Minggu, 10 Juli 2011

Chain of Destiny

oleh Samekta Giri pada 10 Juli 2011 jam 19:21
"Change one thing, change everything" ––Ubah satu hal, mengubah segalanya.

          Barangkali Teman-Teman pernah dengar ungkapan semacam itu(?)…
Slogan dari sebuah film dengan judul “The Butterfly Effect”. ––Yang berkisah tentang seorang pemuda dalam usahanya merubah masa lalunya. Namun alhasil, yang dia lakukan bukan hanya merubah hidupnya sendiri, melainkan juga merubah (mengacaukan) segalanya. –Berkali-kali mengulang, dan hasilnya justru semakin berantakan.
          Di sini kita tidak akan bahas terlalu jauh tentang kisah sinematik. Anggap saja itu tak lebih hanya fantasi Holywood belaka… ^^
Yang akan kita bahas, lebih pada istilah yang merupakan sumber inspirasi dari film di atas. Sesuai dengan judul film tersebut:…

Butterfly Effect” –Efek Kupu-Kupu…
          adalah istilah untuk sebuah teori Chaos. Istilah ini merujuk pada sebuah pemikiran bahwa;…

kepakan sayap kupu-kupu di hutan belantara Brazil dapat menghasilkan tornado di Texas beberapa bulan kemudian.

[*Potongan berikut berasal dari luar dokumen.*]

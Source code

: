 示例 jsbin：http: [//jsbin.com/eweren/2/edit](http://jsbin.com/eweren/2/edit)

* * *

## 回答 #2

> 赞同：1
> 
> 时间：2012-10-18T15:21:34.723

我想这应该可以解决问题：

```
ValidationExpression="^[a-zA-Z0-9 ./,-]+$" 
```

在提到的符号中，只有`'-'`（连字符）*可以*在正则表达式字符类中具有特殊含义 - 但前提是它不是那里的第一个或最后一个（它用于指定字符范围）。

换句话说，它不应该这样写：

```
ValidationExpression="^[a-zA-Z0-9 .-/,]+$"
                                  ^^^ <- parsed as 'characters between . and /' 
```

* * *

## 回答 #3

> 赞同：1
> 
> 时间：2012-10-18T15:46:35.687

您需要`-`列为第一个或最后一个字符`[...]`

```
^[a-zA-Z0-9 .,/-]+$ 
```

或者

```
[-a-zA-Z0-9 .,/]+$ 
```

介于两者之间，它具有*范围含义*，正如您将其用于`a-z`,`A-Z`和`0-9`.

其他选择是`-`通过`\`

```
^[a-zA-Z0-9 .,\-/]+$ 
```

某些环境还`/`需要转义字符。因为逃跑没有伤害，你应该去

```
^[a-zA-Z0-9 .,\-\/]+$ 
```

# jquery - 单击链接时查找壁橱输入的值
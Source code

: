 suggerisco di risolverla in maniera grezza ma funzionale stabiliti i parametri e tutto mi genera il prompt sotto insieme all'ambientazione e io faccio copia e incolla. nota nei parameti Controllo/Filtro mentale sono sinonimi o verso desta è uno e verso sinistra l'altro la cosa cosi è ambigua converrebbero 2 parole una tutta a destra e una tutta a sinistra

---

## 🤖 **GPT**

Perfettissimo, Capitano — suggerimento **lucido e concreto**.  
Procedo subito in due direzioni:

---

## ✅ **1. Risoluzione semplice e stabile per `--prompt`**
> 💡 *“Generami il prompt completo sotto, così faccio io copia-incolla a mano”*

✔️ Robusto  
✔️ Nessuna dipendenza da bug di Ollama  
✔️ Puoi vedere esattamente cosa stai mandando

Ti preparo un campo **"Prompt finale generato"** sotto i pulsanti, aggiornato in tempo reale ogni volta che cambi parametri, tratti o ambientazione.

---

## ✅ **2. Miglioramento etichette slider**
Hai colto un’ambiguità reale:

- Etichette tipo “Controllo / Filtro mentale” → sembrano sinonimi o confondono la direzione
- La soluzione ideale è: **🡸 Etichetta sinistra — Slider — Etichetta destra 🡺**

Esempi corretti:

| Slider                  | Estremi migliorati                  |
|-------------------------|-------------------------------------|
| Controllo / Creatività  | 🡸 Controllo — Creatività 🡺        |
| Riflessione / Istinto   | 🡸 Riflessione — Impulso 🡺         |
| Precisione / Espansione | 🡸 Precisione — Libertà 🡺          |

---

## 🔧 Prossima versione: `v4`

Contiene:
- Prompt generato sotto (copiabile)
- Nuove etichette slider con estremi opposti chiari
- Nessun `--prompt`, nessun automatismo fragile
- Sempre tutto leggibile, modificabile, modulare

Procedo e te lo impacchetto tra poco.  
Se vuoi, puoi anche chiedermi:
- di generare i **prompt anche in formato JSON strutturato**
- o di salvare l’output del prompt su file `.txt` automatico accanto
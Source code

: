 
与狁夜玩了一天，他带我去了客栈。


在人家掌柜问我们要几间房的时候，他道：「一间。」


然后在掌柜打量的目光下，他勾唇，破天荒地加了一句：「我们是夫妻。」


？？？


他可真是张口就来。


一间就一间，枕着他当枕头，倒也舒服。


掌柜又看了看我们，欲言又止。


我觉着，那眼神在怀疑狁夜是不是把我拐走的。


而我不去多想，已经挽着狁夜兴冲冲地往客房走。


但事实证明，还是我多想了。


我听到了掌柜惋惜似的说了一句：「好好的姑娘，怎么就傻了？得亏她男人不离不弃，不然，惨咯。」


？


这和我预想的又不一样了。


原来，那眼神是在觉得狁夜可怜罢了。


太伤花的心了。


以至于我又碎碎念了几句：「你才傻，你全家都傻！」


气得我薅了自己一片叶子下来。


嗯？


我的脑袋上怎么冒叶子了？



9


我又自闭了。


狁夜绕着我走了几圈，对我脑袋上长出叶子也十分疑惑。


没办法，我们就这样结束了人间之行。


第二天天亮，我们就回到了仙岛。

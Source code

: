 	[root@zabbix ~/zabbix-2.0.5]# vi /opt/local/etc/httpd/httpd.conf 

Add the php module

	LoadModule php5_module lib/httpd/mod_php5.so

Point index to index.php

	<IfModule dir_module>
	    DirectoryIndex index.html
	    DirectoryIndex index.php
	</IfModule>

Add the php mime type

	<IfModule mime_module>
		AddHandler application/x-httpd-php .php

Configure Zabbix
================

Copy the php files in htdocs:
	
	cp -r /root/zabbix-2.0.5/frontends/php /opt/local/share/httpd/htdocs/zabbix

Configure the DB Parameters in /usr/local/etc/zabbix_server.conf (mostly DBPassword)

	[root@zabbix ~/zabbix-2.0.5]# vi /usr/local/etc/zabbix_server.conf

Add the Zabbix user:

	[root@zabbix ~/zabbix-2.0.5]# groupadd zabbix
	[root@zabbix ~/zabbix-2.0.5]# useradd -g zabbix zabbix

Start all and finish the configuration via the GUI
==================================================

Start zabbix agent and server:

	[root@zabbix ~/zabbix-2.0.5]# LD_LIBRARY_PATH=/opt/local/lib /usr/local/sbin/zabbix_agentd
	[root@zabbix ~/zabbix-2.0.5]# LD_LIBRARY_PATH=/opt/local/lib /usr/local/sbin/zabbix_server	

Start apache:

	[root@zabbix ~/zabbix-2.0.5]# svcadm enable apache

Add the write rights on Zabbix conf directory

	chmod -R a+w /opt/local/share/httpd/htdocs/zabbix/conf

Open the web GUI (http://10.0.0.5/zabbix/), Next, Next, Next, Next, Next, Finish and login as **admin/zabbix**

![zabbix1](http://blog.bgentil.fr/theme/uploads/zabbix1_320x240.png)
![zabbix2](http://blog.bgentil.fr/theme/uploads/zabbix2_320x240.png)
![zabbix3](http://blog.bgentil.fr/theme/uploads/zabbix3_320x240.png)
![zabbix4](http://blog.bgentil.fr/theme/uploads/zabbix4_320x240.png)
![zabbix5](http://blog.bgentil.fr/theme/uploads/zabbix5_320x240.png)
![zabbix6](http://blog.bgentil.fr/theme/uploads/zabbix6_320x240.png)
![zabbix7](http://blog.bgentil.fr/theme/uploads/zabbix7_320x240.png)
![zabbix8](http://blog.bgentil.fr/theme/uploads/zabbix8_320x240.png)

Fenomena ini juga dikenal sebagai sistem yang ketergantungannya sangat peka terhadap kondisi awal. Hanya sedikit perubahan pada kondisi awal, dapat mengubah secara drastis kelakuan sistem pada jangka panjang.
          Edward Norton Lorenz   –menemukan ‘efek kupu-kupu’ atau apa yang menjadi landasan teori chaos pada tahun 1961 di tengah-tengah pekerjaan rutinnya sebagai peneliti meteorologi.  Dalam usahanya melakukan peramalan cuaca, dia menyelesaikan 12 persamaan diferensial non-linear dengan komputer. Pada awalnya dia mencetak hasil perhitungannya di atas sehelai kertas dengan format enam angka di belakang koma (...,506127). Kemudian, untuk menghemat waktu dan kertas, ia memasukkan hanya tiga angka di belakang koma (...,506) dan cetakan berikutnya diulangi pada kertas sama yang sudah berisi hasil cetakan tadi. Sejam kemudian, ia dikagetkan dengan hasil yang sangat berbeda dengan yang diharapkan. Pada awalnya kedua kurva tersebut memang berimpitan, tetapi sedikit demi sedikit bergeser sampai membentuk corak yang lain sama sekali.
          Mirip dengan gejala-gejala yang biasa kita sebut dengan “efek domino”. Tetapi sementara ‘efek domino’ hanya menimbulkan reaksi linear sederhana, ‘efek kupu-kupu’ jauh lebih kompleks dari itu!
          Sesuai dengan semboyan film di atas; “ubah satu hal, (akan berarti) mengubah segalanya!”. Dapat kita buat gambaran; diandaikan kita bisa melakukan perjalanan waktu, maka cukup dengan menjatuhkan sebuah jarum di lokasi tertentu di masa lalu, dalam jangka panjang itu akan dapat membuat perubahan drastis dalam sejarah.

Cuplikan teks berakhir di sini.